■ **AIM OF THE EXERCISE**
Where in the records does the word "authentication" appear? Copy each line that holds it.

(Collected data)
************

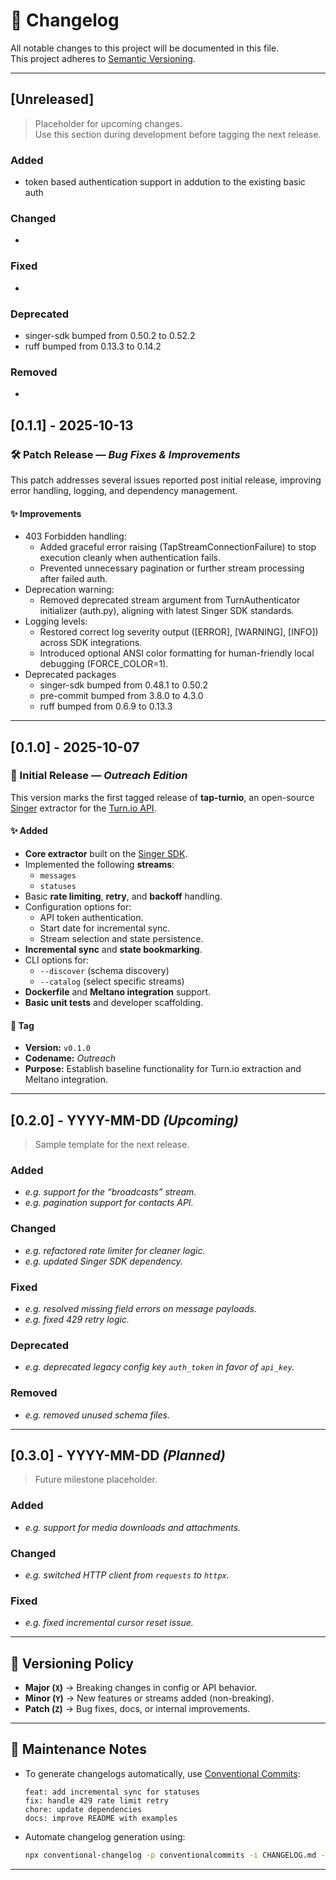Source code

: # 🧾 Changelog
All notable changes to this project will be documented in this file.  
This project adheres to [Semantic Versioning](https://semver.org/spec/v2.0.0.html).

---

## [Unreleased]
> Placeholder for upcoming changes.  
> Use this section during development before tagging the next release.

### Added
- token based authentication support in addution to the existing basic auth

### Changed
- 

### Fixed
- 

### Deprecated
- singer-sdk bumped from 0.50.2 to 0.52.2
- ruff bumped from 0.13.3 to 0.14.2

### Removed
- 

## [0.1.1] - 2025-10-13
### 🛠️ Patch Release — *Bug Fixes & Improvements*
This patch addresses several issues reported post initial release, improving error handling, logging, and dependency management.

#### ✨ Improvements
- 403 Forbidden handling:
  - Added graceful error raising (TapStreamConnectionFailure) to stop execution cleanly when authentication fails.
  - Prevented unnecessary pagination or further stream processing after failed auth.
- Deprecation warning:
  - Removed deprecated stream argument from TurnAuthenticator initializer (auth.py), aligning with latest Singer SDK standards.
- Logging levels:
  - Restored correct log severity output ([ERROR], [WARNING], [INFO]) across SDK integrations.
  - Introduced optional ANSI color formatting for human-friendly local debugging (FORCE_COLOR=1).
- Deprecated packages
  - singer-sdk bumped from 0.48.1 to 0.50.2
  - pre-commit bumped from 3.8.0 to 4.3.0
  - ruff bumped from 0.6.9 to 0.13.3

---

## [0.1.0] - 2025-10-07
### 🎉 Initial Release — *Outreach Edition*
This version marks the first tagged release of **tap-turnio**, an open-source [Singer](https://www.singer.io/) extractor for the [Turn.io API](https://www.turn.io/).

#### ✨ Added
- **Core extractor** built on the [Singer SDK](https://sdk.meltano.com/).
- Implemented the following **streams**:
  - `messages`
  - `statuses`
- Basic **rate limiting**, **retry**, and **backoff** handling.
- Configuration options for:
  - API token authentication.
  - Start date for incremental sync.
  - Stream selection and state persistence.
- **Incremental sync** and **state bookmarking**.
- CLI options for:
  - `--discover` (schema discovery)
  - `--catalog` (select specific streams)
- **Dockerfile** and **Meltano integration** support.
- **Basic unit tests** and developer scaffolding.

#### 🔖 Tag
- **Version:** `v0.1.0`
- **Codename:** *Outreach*
- **Purpose:** Establish baseline functionality for Turn.io extraction and Meltano integration.

---

## [0.2.0] - YYYY-MM-DD *(Upcoming)*
> Sample template for the next release.

### Added
- _e.g. support for the “broadcasts” stream._
- _e.g. pagination support for contacts API._

### Changed
- _e.g. refactored rate limiter for cleaner logic._
- _e.g. updated Singer SDK dependency._

### Fixed
- _e.g. resolved missing field errors on message payloads._
- _e.g. fixed 429 retry logic._

### Deprecated
- _e.g. deprecated legacy config key `auth_token` in favor of `api_key`._

### Removed
- _e.g. removed unused schema files._

---

## [0.3.0] - YYYY-MM-DD *(Planned)*
> Future milestone placeholder.

### Added
- _e.g. support for media downloads and attachments._

### Changed
- _e.g. switched HTTP client from `requests` to `httpx`._

### Fixed
- _e.g. fixed incremental cursor reset issue._

---

## 📜 Versioning Policy
- **Major (`X`)** → Breaking changes in config or API behavior.  
- **Minor (`Y`)** → New features or streams added (non-breaking).  
- **Patch (`Z`)** → Bug fixes, docs, or internal improvements.

---

## 🧰 Maintenance Notes
- To generate changelogs automatically, use [Conventional Commits](https://www.conventionalcommits.org/):
  ```
  feat: add incremental sync for statuses
  fix: handle 429 rate limit retry
  chore: update dependencies
  docs: improve README with examples
  ```
- Automate changelog generation using:
  ```bash
  npx conventional-changelog -p conventionalcommits -i CHANGELOG.md -s
  ```

---
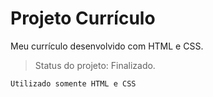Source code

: # Projeto Currículo #
Meu currículo desenvolvido com HTML e CSS.

> Status do projeto: Finalizado.

```
Utilizado somente HTML e CSS
```
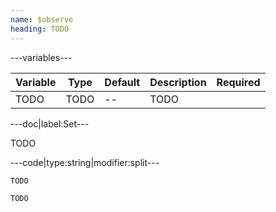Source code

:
 ```yaml
---
name: $observe
heading: TODO
---
```


---variables---

| Variable | Type | Default | Description | Required |
| -- | -- | -- | -- | -- |
| TODO | TODO | -- | TODO ||

---doc|label:Set---

TODO

---code|type:string|modifier:split---

```javascript
TODO
```

```javascript
TODO
```
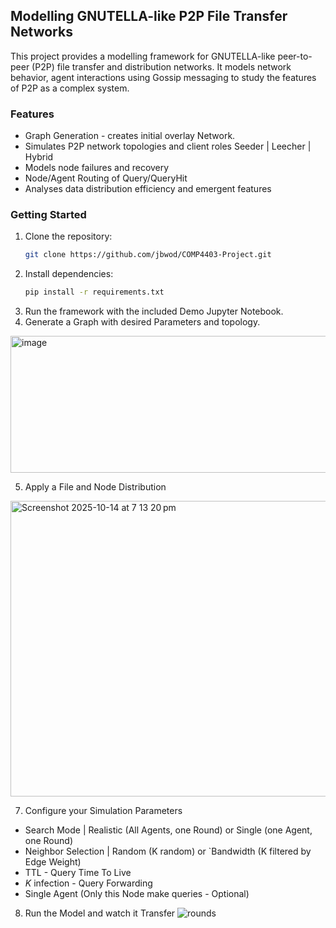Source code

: ## Modelling GNUTELLA-like P2P File Transfer Networks
This project provides a modelling framework for GNUTELLA-like peer-to-peer (P2P) file transfer and distribution networks. It models network behavior, agent interactions using Gossip messaging to study the features of P2P as a complex system.

### Features
- Graph Generation - creates initial overlay Network.
- Simulates P2P network topologies and client roles
    Seeder | Leecher | Hybrid
- Models node failures and recovery
- Node/Agent Routing of Query/QueryHit
- Analyses data distribution efficiency and emergent features

### Getting Started

1. Clone the repository:
    ```bash
    git clone https://github.com/jbwod/COMP4403-Project.git
    ```
2. Install dependencies:
    ```bash
    pip install -r requirements.txt
    ```
3. Run the framework with the included Demo Jupyter Notebook.
4. Generate a Graph with desired Parameters and topology.
<img width="593" height="219" alt="image" src="https://github.com/user-attachments/assets/d9d806ea-4e29-430b-9de5-cfd772a9745a" />
 
5. Apply a File and Node Distribution
<img width="877" height="473" alt="Screenshot 2025-10-14 at 7 13 20 pm" src="https://github.com/user-attachments/assets/25bfd63b-1da9-4717-9171-6a48fe5eb57e" />

7.  Configure your Simulation Parameters
   - Search Mode | Realistic (All Agents, one Round) or Single (one Agent, one Round)
   - Neighbor Selection | Random (K random) or `Bandwidth (K filtered by Edge Weight)
   - TTL - Query Time To Live
   - _K_ infection - Query Forwarding
   - Single Agent (Only this Node make queries - Optional)
8. Run the Model and watch it Transfer
![rounds](https://github.com/user-attachments/assets/0c258961-fb6d-4d49-9192-65f914f7e502)
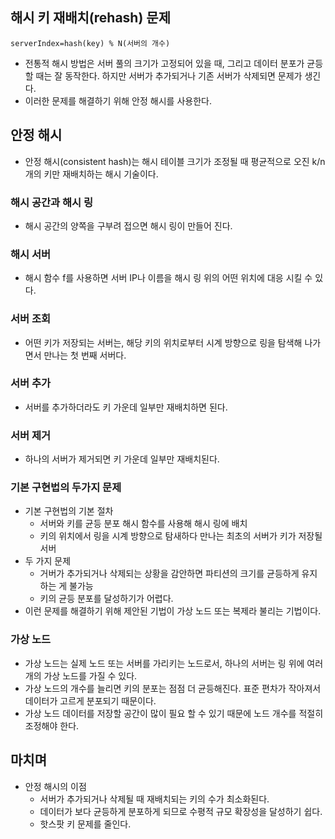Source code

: ## 해시 키 재배치(rehash) 문제
```
serverIndex=hash(key) % N(서버의 개수)
```
- 전통적 해시 방법은 서버 풀의 크기가 고정되어 있을 때, 그리고 데이터 분포가 균등할 때는 잘 동작한다. 하지만 서버가 추가되거나 기존 서버가 삭제되면 문제가 생긴다.
- 이러한 문제를 해결하기 위해 안정 해시를 사용한다.

## 안정 해시
- 안정 해시(consistent hash)는 해시 테이블 크기가 조정될 때 평균적으로 오진 k/n개의 키만 재배치하는 해시 기술이다.

### 해시 공간과 해시 링
- 해시 공간의 양쪽을 구부려 접으면 해시 링이 만들어 진다.

### 해시 서버
- 해시 함수 f를 사용하면 서버 IP나 이름을 해시 링 위의 어떤 위치에 대응 시킬 수 있다.

### 서버 조회
- 어떤 키가 저장되는 서버는, 해당 키의 위치로부터 시계 방향으로 링을 탐색해 나가면서 만나는 첫 번째 서버다.

### 서버 추가
- 서버를 추가하더라도 키 가운데 일부만 재배치하면 된다.

### 서버 제거
- 하나의 서버가 제거되면 키 가운데 일부만 재배치된다.

### 기본 구현법의 두가지 문제
- 기본 구현법의 기본 절차
	- 서버와 키를 균등 분포 해시 함수를 사용해 해시 링에 배치
	- 키의 위치에서 링을 시계 방향으로 탐새하다 만나는 최초의 서버가 키가 저장될 서버
- 두 가지 문제
	- 거버가 추가되거나 삭제되는 상황을 감안하면 파티션의 크기를 균등하게 유지하는 게 불가능
	- 키의 균등 분포를 달성하기가 어렵다.
- 이런 문제를 해결하기 위해 제안된 기법이 가상 노드 또는 복제라 불리는 기법이다.

### 가상 노드
- 가상 노드는 실제 노드 또는 서버를 가리키는 노드로서, 하나의 서버는 링 위에 여러 개의 가상 노드를 가질 수 있다.
- 가상 노드의 개수를 늘리면 키의 분포는 점점 더 균등해진다. 표준 편차가 작아져서 데이터가 고르게 분포되기 때문이다.
- 가상 노드 데이터를 저장할 공간이 많이 필요 할 수 있기 때문에 노드 개수를 적절히 조정해야 한다.

## 마치며
- 안정 해시의 이점
	- 서버가 추가되거나 삭제될 때 재배치되는 키의 수가 최소화된다.
	- 데이터가 보다 균등하게 분포하게 되므로 수평적 규모 확장성을 달성하기 쉽다.
	- 핫스팟 키 문제를 줄인다.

************

■ **TASK OUTPUT**
- token based authentication support in addution to the existing basic auth
  - Added graceful error raising (TapStreamConnectionFailure) to stop execution cleanly when authentication fails.
  - API token authentication.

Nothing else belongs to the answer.